Buzzwords are terms used in business to simplify complex concepts in a word, phrase or abbreviation. The online dictionary Merriam-Webster defines a buzzword as follows.
An important-sounding usually technical word or phrase often of little meaning used chiefly to impress laymen.
True, buzzwords can be used to impress others, but they may also be used by people in the same circle, bubble or business. Indeed, buzzwords can be an important part of the company culture, a way for all employees to identify themselves with the industry, connect and engage with colleagues.
Buzzwords are much loved especially in the world of tech and travel. Students learn buzzwords already at university and their remaining buzzword training will be delivered at the place of work when they pick up the language of the trade.
What are your favourite buzzwords? Which ones do you hate the most? Are you able to pinpoint any buzzwords that you use a lot? Some people are known for their love of particular buzzwords, they might even get nicknamed based on their use of the word. We tend to think that only other people use buzzwords. Right! Pause and listen. You may be one of the biggest jargon machines yourself!
Buzzwords making us sound smarter
Why do we use buzzwords? Maybe because we think that they make us sound smarter and more professional. We may also think that we become trendy if we use them. After all, buzzwords are used in recruitment advertisements and marketing. We see them in the news and social media, too. We want to belong and be part of a scene and thus we start using the lingo.
Buzzwords can cross cultural boundaries as well. Buzzword-expressions like “bring to the table” convey the same meaning across cultures.
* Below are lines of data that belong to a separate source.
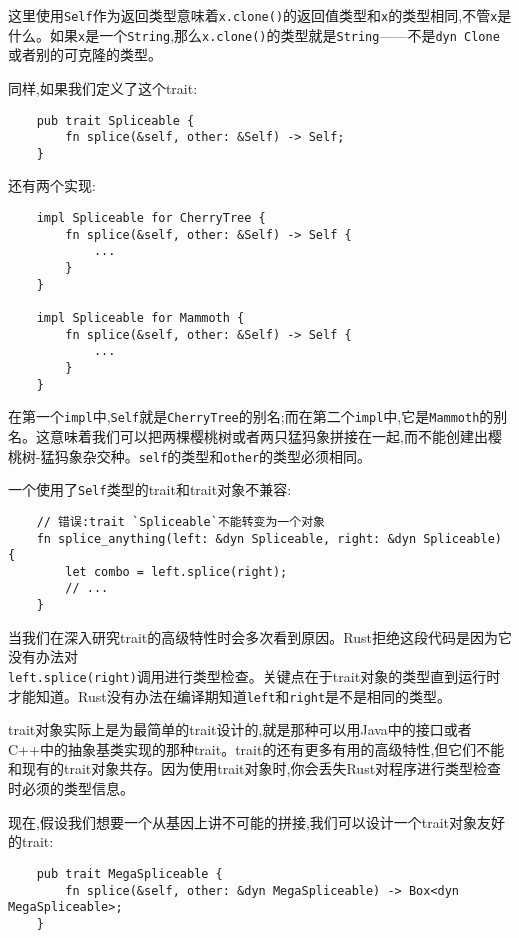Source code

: 这里使用\texttt{Self}作为返回类型意味着\texttt{x.clone()}的返回值类型和\texttt{x}的类型相同,不管\texttt{x}是什么。如果\texttt{x}是一个\texttt{String},那么\texttt{x.clone()}的类型就是\texttt{String}——不是\texttt{dyn Clone}或者别的可克隆的类型。

同样,如果我们定义了这个trait:
\begin{verbatim}
    pub trait Spliceable {
        fn splice(&self, other: &Self) -> Self;
    }
\end{verbatim}
还有两个实现:
\begin{verbatim}
    impl Spliceable for CherryTree {
        fn splice(&self, other: &Self) -> Self {
            ...
        }
    }

    impl Spliceable for Mammoth {
        fn splice(&self, other: &Self) -> Self {
            ...
        }
    }    
\end{verbatim}

在第一个\texttt{impl}中,\texttt{Self}就是\texttt{CherryTree}的别名;而在第二个\texttt{impl}中,它是\texttt{Mammoth}的别名。这意味着我们可以把两棵樱桃树或者两只猛犸象拼接在一起,而不能创建出樱桃树-猛犸象杂交种。\texttt{self}的类型和\texttt{other}的类型必须相同。

一个使用了\texttt{Self}类型的trait和trait对象不兼容:
\begin{verbatim}
    // 错误:trait `Spliceable`不能转变为一个对象
    fn splice_anything(left: &dyn Spliceable, right: &dyn Spliceable) {
        let combo = left.splice(right);
        // ...
    }
\end{verbatim}

当我们在深入研究trait的高级特性时会多次看到原因。Rust拒绝这段代码是因为它没有办法对\\
\texttt{left.splice(right)}调用进行类型检查。关键点在于trait对象的类型直到运行时才能知道。Rust没有办法在编译期知道\texttt{left}和\texttt{right}是不是相同的类型。

trait对象实际上是为最简单的trait设计的,就是那种可以用Java中的接口或者C++中的抽象基类实现的那种trait。trait的还有更多有用的高级特性,但它们不能和现有的trait对象共存。因为使用trait对象时,你会丢失Rust对程序进行类型检查时必须的类型信息。

现在,假设我们想要一个从基因上讲不可能的拼接,我们可以设计一个trait对象友好的trait:
\begin{verbatim}
    pub trait MegaSpliceable {
        fn splice(&self, other: &dyn MegaSpliceable) -> Box<dyn MegaSpliceable>;
    }
\end{verbatim}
Negotiation rooms look alike around the world and the phrase is easy to relate to.
Many of us seem to think that the more complex words we use, the smarter we will appear to others. Instead, others might become annoyed or not even understand what we are talking about. Often the user of the words might not know the meaning of them either. Talking in simple terms and using more conventional words might do the trick instead. Besides, eventually, buzzwords become clichés and are in vogue for a limited time only.
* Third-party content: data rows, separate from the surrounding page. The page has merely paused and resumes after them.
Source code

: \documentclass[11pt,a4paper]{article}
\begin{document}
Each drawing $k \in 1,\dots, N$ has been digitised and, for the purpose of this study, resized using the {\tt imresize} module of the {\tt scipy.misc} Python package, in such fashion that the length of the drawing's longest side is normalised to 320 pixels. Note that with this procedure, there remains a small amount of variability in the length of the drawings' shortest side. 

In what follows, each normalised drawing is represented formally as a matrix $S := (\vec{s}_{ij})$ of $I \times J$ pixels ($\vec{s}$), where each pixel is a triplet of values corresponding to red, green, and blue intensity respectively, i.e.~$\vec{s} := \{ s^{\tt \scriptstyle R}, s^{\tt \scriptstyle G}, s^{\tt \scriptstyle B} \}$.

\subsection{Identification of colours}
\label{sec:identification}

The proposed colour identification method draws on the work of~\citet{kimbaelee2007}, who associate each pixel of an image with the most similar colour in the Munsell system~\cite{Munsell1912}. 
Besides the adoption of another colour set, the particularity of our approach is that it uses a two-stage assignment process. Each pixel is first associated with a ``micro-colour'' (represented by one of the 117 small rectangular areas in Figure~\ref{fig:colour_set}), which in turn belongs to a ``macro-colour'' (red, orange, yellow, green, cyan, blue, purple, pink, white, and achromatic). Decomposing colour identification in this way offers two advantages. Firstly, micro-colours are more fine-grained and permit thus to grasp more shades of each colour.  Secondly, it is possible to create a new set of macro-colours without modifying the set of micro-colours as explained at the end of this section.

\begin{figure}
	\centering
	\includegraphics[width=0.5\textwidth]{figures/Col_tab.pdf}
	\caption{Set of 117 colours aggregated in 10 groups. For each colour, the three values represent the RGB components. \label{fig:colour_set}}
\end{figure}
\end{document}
The most popular (and most-hated) buzzwords and other annoying (overused) words
The online platform Preply asked Americans about their office buzzwords and jargon. The most popular office buzzwords included “win-win”, “culture” (referring to company culture), “ASAP”, “think outside the box”, “moving forward”, “circle back”, “it’s on my radar”, “on the same page”, “bring to the table” and “new normal”.
Many of the most popular buzzwords are also on the lists of the most-hated and the most annoying business buzzwords. Buzzwords are clearly not liked by everyone.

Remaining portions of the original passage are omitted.